Sin ni siquiera considerar lo que había dicho, encendió el cigarrillo, dirigiendo hacia mía, casi a modo de desafío, la primera densa calada que exhaló. No sé cómo contuve mi ira pero lo conseguí.
―¡Dejémonos de charlas, Aurora Della Rosa! ¿Dónde estaba esta noche cuando ha estallado el incendio?
Aspiró de nuevo y respondió emitiendo humo junto con las palabras.
―Ayer por la noche he estado cenando en un restaurante del valle, Da Luigi. No me apetecía cocinar y he salido. Estaba volviendo cuando vi el resplandor del incendio y llamé yo misma a los servicios de emergencia con el teléfono móvil.
―Verificaremos lo que está afirmando.

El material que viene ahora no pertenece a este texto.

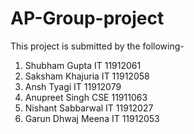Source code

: # AP-Group-project
This project is submitted by the following-
1. Shubham Gupta IT 11912061
2. Saksham Khajuria IT 11912058
3. Ansh Tyagi IT 11912079
4. Anupreet Singh CSE 11911063
5. Nishant Sabbarwal IT 11912027
6. Garun Dhwaj Meena IT 11912053
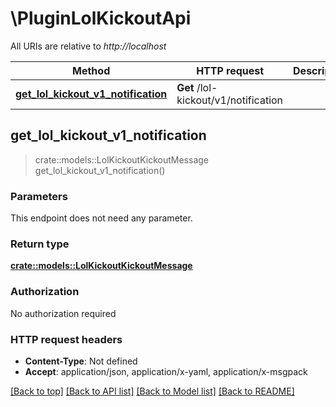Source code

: # \PluginLolKickoutApi

All URIs are relative to *http://localhost*

Method | HTTP request | Description
------------- | ------------- | -------------
[**get_lol_kickout_v1_notification**](PluginLolKickoutApi.md#get_lol_kickout_v1_notification) | **Get** /lol-kickout/v1/notification | 



## get_lol_kickout_v1_notification

> crate::models::LolKickoutKickoutMessage get_lol_kickout_v1_notification()


### Parameters

This endpoint does not need any parameter.

### Return type

[**crate::models::LolKickoutKickoutMessage**](LolKickoutKickoutMessage.md)

### Authorization

No authorization required

### HTTP request headers

- **Content-Type**: Not defined
- **Accept**: application/json, application/x-yaml, application/x-msgpack

[[Back to top]](#) [[Back to API list]](../README.md#documentation-for-api-endpoints) [[Back to Model list]](../README.md#documentation-for-models) [[Back to README]](../README.md)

Y, dígame, imagino que usted recibe a sus clientes en casa. Me han dicho que usted es una maga, que llegan aquí personas de cualquier procedencia y extracción social, para pedirle consejos, comprar pociones y demás. A juzgar por su coche, es un trabajo que rinde. No quiero explicar mi opinión sobre su trabajo, quiero sólo preguntarle si ha recibido a una cliente especial, una mujer, en los últimos días, que podría ser la víctima de la que hemos descubierto el cadáver.
―¡Dios mío! ―respondió Aurora mostrándose sorprendida ―¿En el incendio ha habido una víctima? ¿Quién podía estar en el bosque a esas horas de la noche?

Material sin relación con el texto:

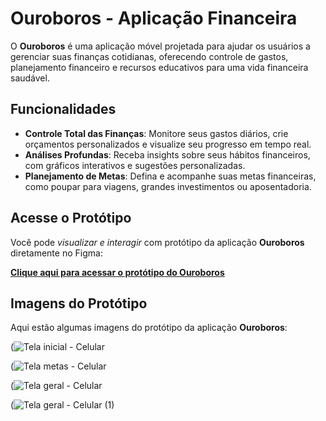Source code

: # Ouroboros - Aplicação Financeira
 
O **Ouroboros** é uma aplicação móvel projetada para ajudar os usuários a gerenciar suas finanças cotidianas, oferecendo controle de gastos, planejamento financeiro e recursos educativos para uma vida financeira saudável.
 
## Funcionalidades
 
- **Controle Total das Finanças**: Monitore seus gastos diários, crie orçamentos personalizados e visualize seu progresso em tempo real.
- **Análises Profundas**: Receba insights sobre seus hábitos financeiros, com gráficos interativos e sugestões personalizadas.
- **Planejamento de Metas**: Defina e acompanhe suas metas financeiras, como poupar para viagens, grandes investimentos ou aposentadoria.
 
## Acesse o Protótipo
 
Você pode *visualizar e interagir* com protótipo da aplicação **Ouroboros** diretamente no Figma:
 
[**Clique aqui para acessar o protótipo do Ouroboros**](https://www.figma.com/proto/ZkwwkNVqd1YO7p4Y97sgm8/Aplica%C3%A7%C3%A3o-Financeira---Ouroboros?node-id=17-457&node-type=frame&t=cF1RDvWFpG7dhU5w-1&scaling=min-zoom&content-scaling=fixed&page-id=0%3A1&starting-point-node-id=17%3A457)
 
## Imagens do Protótipo
 
Aqui estão algumas imagens do protótipo da aplicação **Ouroboros**:
 
(![Tela inicial - Celular](https://github.com/user-attachments/assets/bd3733d6-6bda-41ab-87d8-41be94d65554)

(![Tela metas - Celular](https://github.com/user-attachments/assets/38a54629-bbbe-42a1-8213-a563778a8686)

(![Tela geral - Celular](https://github.com/user-attachments/assets/dede132d-0995-4767-82ea-69b83476b0a3)

(![Tela geral - Celular (1)](https://github.com/user-attachments/assets/9f5b0162-5549-40ba-9f46-4f8394bb9e83)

―¡Esperábamos que ésto nos lo dijese usted! Venga, haga un esfuerzo, no creo que le sea difícil.
Con aire pensativo aspiró un poco más de humo.
―Sea lo que sea que piense de mi trabajo, Comisaria…?
―Ruggeri, Caterina Ruggeri.
Lanzó otra nube de humo en mi dirección.
―Mire, el trabajo que desenvolvemos nosotros los magos es muy respetable. Yo pago mis impuestos y estoy incluso apuntada al sindicato de magos, y no vendo humo, como el de este cigarrillo. La gente viene porque se fía de mí y yo debo respetar también un código deontológico y proteger el derecho a la intimidad de mis clientes.
―¿Quiere invocar el secreto profesional, por casualidad?
Con indiferencia, apagó la colilla en un cenicero y prosiguió.
―No estoy aquí para vender amuletos o engañar a mis clientes sobre su posible futuro. Tengo buenos conocimientos de herboristería y sé cuáles son las enfermedades que pueden ser curadas con las hierbas medicinales y las que, en cambio, deben ser resueltas de manera convencional. Muchos vienen aquí a pedir buenos consejos y yo se los doy, basándome en mi ciencia y en mi experiencia. Nadie se ha lamentado nunca de haber sido engañado por mí, yo siempre digo lo que mi interlocutor necesita y todos se van contentos y con el corazón enriquecido.
―Ya pero empobrecidos en la cartera. Vamos, conozco bien vuestra categoría, sois capaz de hacer creer a las personas que vuestros engaños son grandes remedios. Podría estar de acuerdo con la medicina natural, pero por el resto...
―¡Comisaria Ruggeri, no sea prejuiciosa! No todos tendemos a creer que lo que vemos y lo que sentimos y tocamos sea la verdad, que no haya otra cosa que no sea lo perceptible por nuestros cinco sentidos, pero a veces no es así. Dentro de esta habitación se pueden crear efectos ópticos y acústicos que hacen parecer verdad lo que no lo es y falso lo que es. ¡Intente tocarme, poner una mano sobre mi hombro y apoyarse en mí!
Me acerqué e intenté tocarla pero mi mano percibió el vacío donde efectivamente veía su imagen.
―¡Es un juego de espejos! ―dije ―Una especie de truco de prestidigitadores.
―Y ahora vaya al centro del pentáculo, sobre la baldosa central, y hable. Escuchará su voz resonar en sus oídos como si proviniese de una potente instalación estereofónica.
―Es verdad, ¡efecto de la acústica de esta sala! También era así en los anfiteatros romanos.